A recent experimental survey conducted in the United States assessed the extent to which individuals ignored a privacy policy and terms of service (also known as a terms of use) when joining a fictitious social networking service, named ‘NameDrop’. The results found that 77% skipped the privacy policy by selecting the ‘quick join’ open. Those who took the time to read the privacy policy and terms of service, spent on average 73 seconds reading it respectively. It would then come as no surprise, that 97% agreed to the privacy policy and 93% agreed to the terms of service. Strikingly, 98% missed clause 2.3.1 of the terms of use, whereby they had agreed to give away their future first born child.

The traditional approach in Australia

In Australia, the law provides no comfort to a party who fails or neglects to read the legal instrument in which they sign. This is because of the significance that the law attaches to a signature, which ordinarily conveys a representation that the person who signs has either read and approved the contents of the document or is willing to take the chance of being bound by those contents – whatever they might be. [1] In this regard, legal instruments often gain their efficacy by signature, which signifies a commitment to certain terms and thereby enables third parties to assume the legal efficacy of the document. [2]

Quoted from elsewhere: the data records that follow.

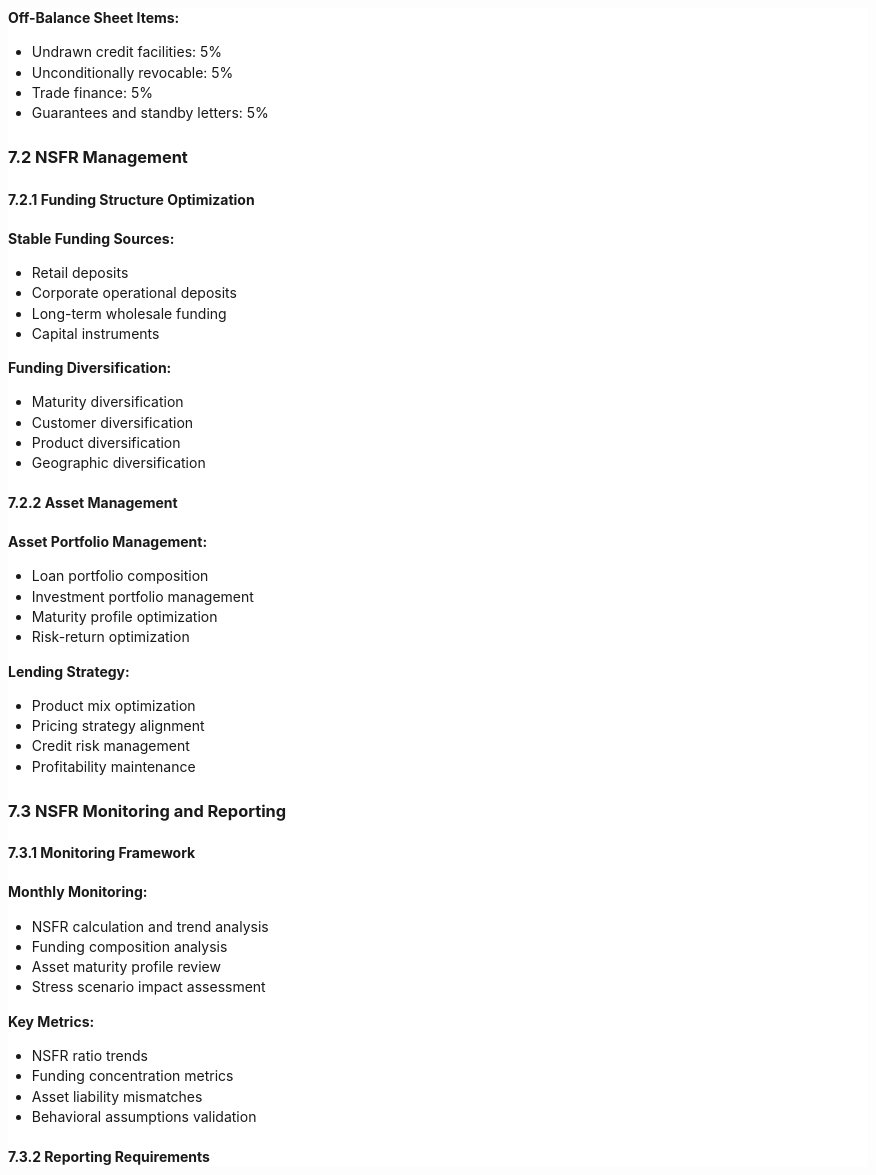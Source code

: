 **Off-Balance Sheet Items:**
- Undrawn credit facilities: 5%
- Unconditionally revocable: 5%
- Trade finance: 5%
- Guarantees and standby letters: 5%

### 7.2 NSFR Management

#### 7.2.1 Funding Structure Optimization

**Stable Funding Sources:**
- Retail deposits
- Corporate operational deposits
- Long-term wholesale funding
- Capital instruments

**Funding Diversification:**
- Maturity diversification
- Customer diversification
- Product diversification
- Geographic diversification

#### 7.2.2 Asset Management

**Asset Portfolio Management:**
- Loan portfolio composition
- Investment portfolio management
- Maturity profile optimization
- Risk-return optimization

**Lending Strategy:**
- Product mix optimization
- Pricing strategy alignment
- Credit risk management
- Profitability maintenance

### 7.3 NSFR Monitoring and Reporting

#### 7.3.1 Monitoring Framework

**Monthly Monitoring:**
- NSFR calculation and trend analysis
- Funding composition analysis
- Asset maturity profile review
- Stress scenario impact assessment

**Key Metrics:**
- NSFR ratio trends
- Funding concentration metrics
- Asset liability mismatches
- Behavioral assumptions validation

#### 7.3.2 Reporting Requirements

Although there are instances where a party may not be bound in the presence of  misrepresentation, duress, mistake – the general rule is that in absence of any such vitiating element, equitable or statutory relief, a person who signs a contract is bound by those terms and it is immaterial where they have been read or not. [3]

But what about online contracts, where selecting the words ‘I agree’ are used in place of a traditional signature? These agreements are referred to as ‘click-wrap’ agreements, which are in essence online contracts where the terms and conditions are located on the same page (generally directly above) with an option to ‘click’ the words ‘I agree’.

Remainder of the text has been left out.